Lukaschenko gab außerdem zu, dass Russland den Angriff von belarussischem Boden aus gestartet habe, weil Kiew Russland „provoziert“ habe. Er sei in den Konflikt mit der Ukraine nicht involviert genug, um zu sagen, ob der Krieg nach Plan verlaufe. Alexander Lukaschenko weiter: „Ich möchte noch einmal betonen: Ich habe das Gefühl, dass sich diese Operation hingezogen hat.“

Alexander Lukaschenko: „Wir akzeptieren keinen Krieg“

Der belarussische Machthaber, dessen Land von Russland viel Unterstützung erhält, wird für seine Nähe zu Wladimir Putin scharf kritisiert. Im Interview betonte Lukaschenko aber, dass Belarus sich für Frieden und Ende des Krieges einsetzt.

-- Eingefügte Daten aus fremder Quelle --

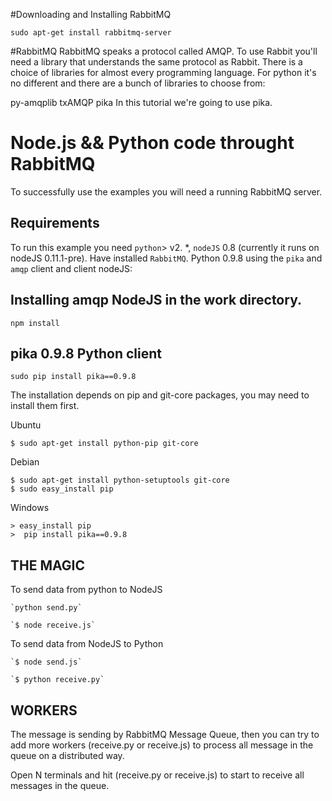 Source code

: #Downloading and Installing RabbitMQ

	sudo apt-get install rabbitmq-server

#RabbitMQ
RabbitMQ speaks a protocol called AMQP. To use Rabbit you'll need a library that
understands the same protocol as Rabbit. There is a choice of libraries for almost
every programming language. For python it's no different and there are a bunch of 
libraries to choose from:

  py-amqplib
  txAMQP
  pika
  In this tutorial  we're going to use pika.

# Node.js && Python code throught RabbitMQ 

 
To successfully use the examples you will need a running RabbitMQ server.

 

## Requirements

To run this example you need `python`> v2. *, `nodeJS` 0.8 (currently it runs on nodeJS 0.11.1-pre). Have installed `RabbitMQ`. Python 0.9.8 using the `pika` and `amqp` client and client nodeJS:


## Installing amqp NodeJS in the work directory.

 	npm install

## pika 0.9.8 Python client 

 	sudo pip install pika==0.9.8

 The installation depends on pip and git-core packages, you may need to install them first.

 Ubuntu

 	$ sudo apt-get install python-pip git-core

 Debian

	$ sudo apt-get install python-setuptools git-core
	$ sudo easy_install pip

 Windows
 
	> easy_install pip
	>  pip install pika==0.9.8


## THE MAGIC

To send data from python to NodeJS

	`python send.py`

	`$ node receive.js`
 
 To send data from NodeJS to Python
 
	`$ node send.js`
	
	`$ python receive.py`

## WORKERS

The message is sending by RabbitMQ Message Queue, then you can try to add more workers (receive.py or receive.js) to process all message in the queue on a distributed way.

Open N terminals and hit (receive.py or receive.js) to start to receive all messages in the queue.


 

 
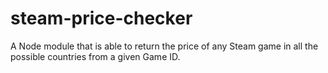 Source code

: # steam-price-checker
A Node module that is able to return the price of any Steam game in all the possible countries from a given Game ID.
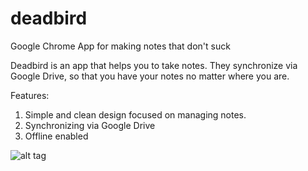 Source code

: # deadbird
Google Chrome App for making notes that don't suck

Deadbird is an app that helps you to take notes. They synchronize via Google Drive, so that you have your notes no matter where you are.

Features:
1. Simple and clean design focused on managing notes.
2. Synchronizing via Google Drive
3. Offline enabled

![alt tag](https://camo.githubusercontent.com/1fb43c643da96c691997ae23b9c694ec027ed444/68747470733a2f2f6769746875622d636c6f75642e73332e616d617a6f6e6177732e636f6d2f6173736574732f363232333439392f31303536353934312f30636466626437652d373566642d313165352d393432372d3334333433366130313064352e676966)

Lukaschenko nutzte dabei explizit den Begriff Krieg, ein Wort, das in Russland nicht verwendet werden darf. „Wir akzeptieren kategorisch keinen Krieg. Wir haben und tun jetzt alles, damit es keinen Krieg gibt. Das heißt, die Verhandlungen zwischen der Ukraine und Russland haben begonnen“, so Lukaschenko.

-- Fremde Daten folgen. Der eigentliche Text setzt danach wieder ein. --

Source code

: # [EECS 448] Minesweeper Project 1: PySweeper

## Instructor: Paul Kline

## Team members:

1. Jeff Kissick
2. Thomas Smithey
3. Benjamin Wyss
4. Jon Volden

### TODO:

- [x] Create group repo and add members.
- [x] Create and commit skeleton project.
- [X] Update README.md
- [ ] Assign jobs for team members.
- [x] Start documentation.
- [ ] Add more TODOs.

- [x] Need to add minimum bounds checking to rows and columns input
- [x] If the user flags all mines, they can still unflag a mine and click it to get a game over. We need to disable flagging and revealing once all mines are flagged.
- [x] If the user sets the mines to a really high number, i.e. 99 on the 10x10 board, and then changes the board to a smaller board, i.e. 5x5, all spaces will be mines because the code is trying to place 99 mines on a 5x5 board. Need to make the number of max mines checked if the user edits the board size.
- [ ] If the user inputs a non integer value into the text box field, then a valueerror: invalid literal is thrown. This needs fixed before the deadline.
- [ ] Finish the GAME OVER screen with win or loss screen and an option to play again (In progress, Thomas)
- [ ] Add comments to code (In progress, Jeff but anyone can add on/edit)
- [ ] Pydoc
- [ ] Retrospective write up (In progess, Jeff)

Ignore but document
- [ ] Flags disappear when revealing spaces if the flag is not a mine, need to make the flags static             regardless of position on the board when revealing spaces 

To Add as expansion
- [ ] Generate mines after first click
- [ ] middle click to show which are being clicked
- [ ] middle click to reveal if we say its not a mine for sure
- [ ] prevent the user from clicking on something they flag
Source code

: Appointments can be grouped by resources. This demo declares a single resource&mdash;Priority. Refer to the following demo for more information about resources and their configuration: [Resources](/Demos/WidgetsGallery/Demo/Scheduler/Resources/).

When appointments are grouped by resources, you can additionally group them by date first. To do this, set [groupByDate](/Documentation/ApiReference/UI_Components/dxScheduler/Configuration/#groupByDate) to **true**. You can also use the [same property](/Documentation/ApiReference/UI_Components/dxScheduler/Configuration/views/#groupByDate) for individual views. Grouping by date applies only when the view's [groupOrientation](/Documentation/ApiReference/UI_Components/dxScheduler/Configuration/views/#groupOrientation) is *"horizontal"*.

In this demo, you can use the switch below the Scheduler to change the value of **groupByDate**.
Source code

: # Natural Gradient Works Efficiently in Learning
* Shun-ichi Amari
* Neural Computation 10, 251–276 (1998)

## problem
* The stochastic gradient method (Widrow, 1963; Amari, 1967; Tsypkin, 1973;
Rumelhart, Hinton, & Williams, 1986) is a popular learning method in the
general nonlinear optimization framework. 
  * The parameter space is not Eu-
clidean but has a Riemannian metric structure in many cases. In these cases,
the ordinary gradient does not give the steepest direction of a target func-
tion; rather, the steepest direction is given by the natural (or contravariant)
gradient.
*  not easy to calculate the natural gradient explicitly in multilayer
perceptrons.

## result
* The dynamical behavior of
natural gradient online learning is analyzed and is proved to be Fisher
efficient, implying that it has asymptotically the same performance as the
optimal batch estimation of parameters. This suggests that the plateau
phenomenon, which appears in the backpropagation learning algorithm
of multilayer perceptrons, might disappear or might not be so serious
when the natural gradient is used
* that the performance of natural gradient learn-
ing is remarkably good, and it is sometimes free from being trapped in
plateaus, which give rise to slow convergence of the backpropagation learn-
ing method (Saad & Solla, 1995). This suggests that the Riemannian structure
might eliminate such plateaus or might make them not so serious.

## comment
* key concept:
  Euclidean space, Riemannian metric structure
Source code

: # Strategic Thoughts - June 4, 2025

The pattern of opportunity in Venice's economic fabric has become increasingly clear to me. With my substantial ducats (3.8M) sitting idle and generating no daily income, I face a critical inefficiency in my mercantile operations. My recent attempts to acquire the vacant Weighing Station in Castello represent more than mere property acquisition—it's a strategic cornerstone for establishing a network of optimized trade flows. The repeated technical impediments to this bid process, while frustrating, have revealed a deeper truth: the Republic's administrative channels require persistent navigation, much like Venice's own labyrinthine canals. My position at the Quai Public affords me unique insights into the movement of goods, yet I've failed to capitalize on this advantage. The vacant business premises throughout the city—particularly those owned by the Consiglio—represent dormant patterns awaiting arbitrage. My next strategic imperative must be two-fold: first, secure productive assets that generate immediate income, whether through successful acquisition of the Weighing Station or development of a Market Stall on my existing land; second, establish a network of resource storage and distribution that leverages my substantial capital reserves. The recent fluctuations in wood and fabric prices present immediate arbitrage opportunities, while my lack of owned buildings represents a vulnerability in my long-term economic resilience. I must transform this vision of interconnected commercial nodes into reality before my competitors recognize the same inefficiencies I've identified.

Dennoch zeigt Lukaschenko auch in diesem Interview die Nähe zu Russland. Russland „kann diesen Krieg per Definition nicht verlieren“, sagte er und stellte fest, dass Belarus das einzige Land sei, das Moskau zur Seite stehe, während „bis zu 50 Staaten ihre Kräfte gebündelt haben“ auf der Seite der Ukraine. Lukaschenko nannte Putin seinen „großen Bruder“ und sagte, der russische Führer habe keine „engeren, offeneren oder freundlicheren Beziehungen zu einem der Weltführer außer dem Präsidenten von Belarus“.